RE: Cover brine, injections and cold phosphate--something wrong
May have narrowed this done to one word…creosote. The challenges of smoking meat in frigid weather. Did some bacon on my next smoke and while not as bad I could identify that same taste when I test fried an end off the slab. One thing I have learned over the years about creosote—it is amplified when it appears on cured meat. I started looking at my setup and I think two things led to this–1, using cabelas pellets for my smoke source and two, the cold ambient temperature in almost dead calm weather caused my stack to not draw as well–so a pellet known for high ash and incomplete burn caused some creosote rather than nice smoke.
I am still looking for advice and other ideas so feel free to jump in—would really like to master the ham making.

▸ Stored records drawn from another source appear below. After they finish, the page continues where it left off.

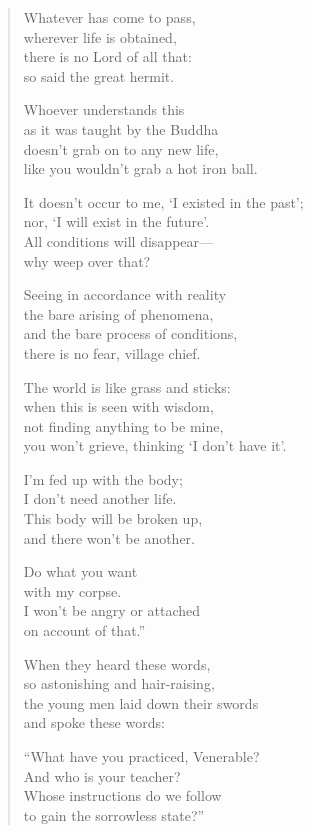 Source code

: \documentclass[12pt,openany]{book}%
\begin{document}
\begin{verse}
Whatever has come to pass, \\
wherever life is obtained, \\
there is no Lord of all that: \\
so said the great hermit. 

Whoever understands this \\
as it was taught by the Buddha \\
doesn’t grab on to any new life, \\
like you wouldn’t grab a hot iron ball. 

It doesn’t occur to me, ‘I existed in the past’; \\
nor, ‘I will exist in the future’. \\
All conditions will disappear—\\
why weep over that? 

Seeing in accordance with reality \\
the bare arising of phenomena, \\
and the bare process of conditions, \\
there is no fear, village chief. 

The world is like grass and sticks: \\
when this is seen with wisdom, \\
not finding anything to be mine, \\
you won’t grieve, thinking ‘I don’t have it’. 

I’m fed up with the body; \\
I don’t need another life. \\
This body will be broken up, \\
and there won’t be another. 

Do what you want \\
with my corpse. \\
I won’t be angry or attached \\
on account of that.” 

When they heard these words, \\
so astonishing and hair-raising, \\
the young men laid down their swords \\
and spoke these words: 

“What have you practiced, Venerable? \\
And who is your teacher? \\
Whose instructions do we follow \\
to gain the sorrowless state?” 


\end{verse}
\end{document}
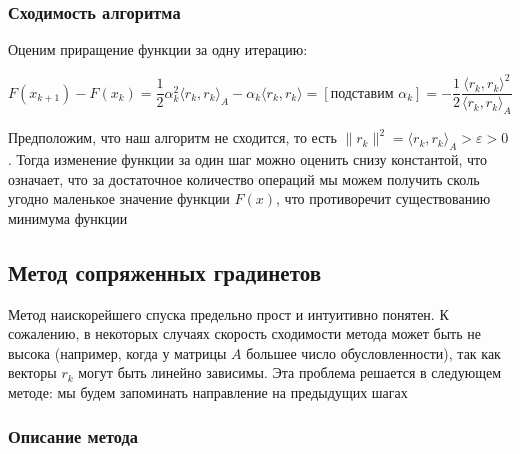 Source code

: \subsubsection*{Сходимость алгоритма}

Оценим приращение функции за одну итерацию:

\[
F(x_{k+1}) - F(x_k) = \frac{1}{2}\alpha_k^2 \langle r_k, r_k \rangle_A - \alpha_k \langle r_k, r_k \rangle = [\text{подставим } \alpha_k] = -\frac{1}{2} \frac{\langle r_k, r_k \rangle^2}{\langle r_k, r_k \rangle_A}
\]

Предположим, что наш алгоритм не сходится, то есть $\lVert r_k \rVert^2 = \langle r_k, r_k \rangle_A > \varepsilon > 0$. Тогда изменение функции за один шаг можно оценить снизу константой, что означает, что за достаточное количество операций мы можем получить сколь угодно маленькое значение функции $F(x)$, что противоречит существованию минимума функции

\subsection{Метод сопряженных градинетов}

Метод наискорейшего спуска предельно прост и интуитивно понятен. К сожалению, в некоторых случаях скорость сходимости метода может быть не высока (например, когда у матрицы $A$ большее число обусловленности), так как векторы $r_k$ могут быть линейно зависимы. Эта проблема решается в следующем методе: мы будем запоминать направление на предыдущих шагах

\subsubsection*{Описание метода}

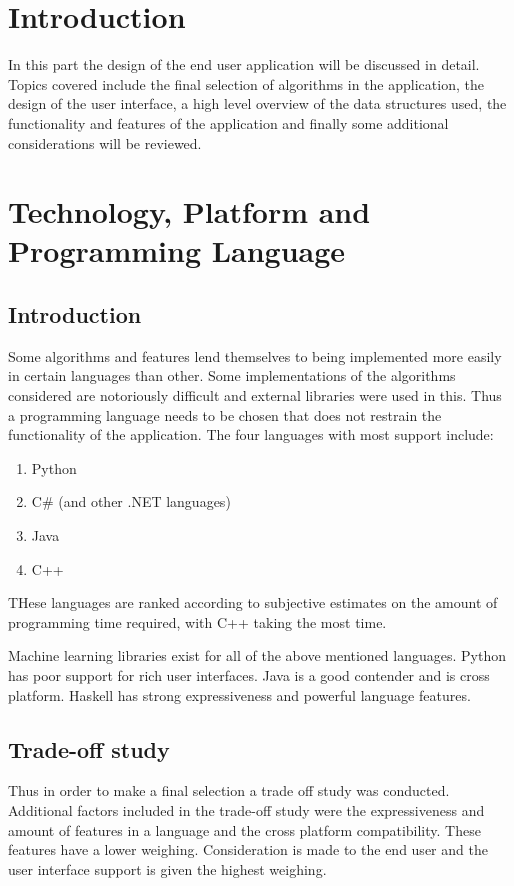 

\chapter{Introduction}
In this part the design of the end user application will be discussed in detail. Topics covered include the final selection of algorithms in the application, the design of the user interface, a high level overview of the data structures used, the functionality and features of the application and finally some additional considerations will be reviewed.

\chapter{Technology, Platform and Programming Language}
\section{Introduction}
Some algorithms and features lend themselves to being implemented more easily in certain languages than other. Some implementations of the algorithms considered are notoriously difficult and external libraries were used in this. Thus a programming language needs to be chosen that does not restrain the functionality of the application. 
The four languages with most support include:
\begin{enumerate}
\item Python
\item C\# (and other .NET languages)
\item Java
\item C++
\end{enumerate}
THese languages are ranked according to subjective estimates on the amount of programming time required, with C++ taking the most time.

Machine learning libraries exist for all of the above mentioned languages. Python has poor support for rich user interfaces. Java is a good contender and is cross platform. Haskell has strong expressiveness and powerful language features.


\section{Trade-off study}

Thus in order to make a final selection a trade off study was conducted. Additional factors included in the trade-off study were the expressiveness and amount of features in a language and the cross platform compatibility. These features have a lower weighing.
Consideration is made to the end user and the user interface support is given the highest weighing.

EDITED TO ADD…I use a homebuilt electric smoker with a PID controller. Only use pellets for smoke source, not heat.
RE: Meat Slicer Question
ISULarry I’ve been checking out the same as you for bacon and have found that that the blade size does NOT increase the size of the carriage or the throw by much if any on most of the machines I’ve looked at. The biggest commercial machines that are out of my price range have a bit more throw but I have yet to find anything that will take a slab that is 10" or longer unless you roll or fold the slab bacon. Let me know if you find something.
I’ve drawn up the little design I have sent to a friend who can fabricate stainless that would be a “carriage on a carriage” that would effectively double the throw but would need a slicer where the carriage bolts on to the arm that slides so I didn’t have to completely reinvent the wheel.
Cover brine, injections and cold phosphate--something wrong
Did my first whole muscle ham this week. Generally speaking if it doesn’t involve mixing meat I haven’t done it much. Started with a 15# bone in fresh ham. 10% pump which equated to 24 oz. of additional weight. My injection brine was 1/2 gallon distilled water, 1 lb country brown sugar cure, .4 oz (.025lb) california ham spice,–I used 1 ounce(light on purpose) of cold phosphate although calc shows 1.2 ounces cold phosphate should be right on for 15#. Cold phosphate was mixed in first. After injecting I weighed my left over injection brine and added an equal amount of water for a cover brine.
Into the bag/bucket and fridge–ham fully submerged in cover brine—5 days. I took more time in the smoker than expected to reach temp (12 hours) but overall, looks fantastic.
Now, the initial taste—oh so good, moisture right, saltiness right, sweetness right. 10 minutes later, a noticeable after taste.
I have a couple thoughts—never had the california ham spice (maybe a taste that doesn’t set right for me), shouldn’t have used injection brine and cut it (meant cold phosphate was in cover), got the calculations wrong (seems like it was right), smoke flavor problem.
Describing an aftertaste is impossible I guess, but if I do this again I will probably not use cold phospate–certainly not in cover brine.
Suggestions, ideas, corrections from anyone would be welcome.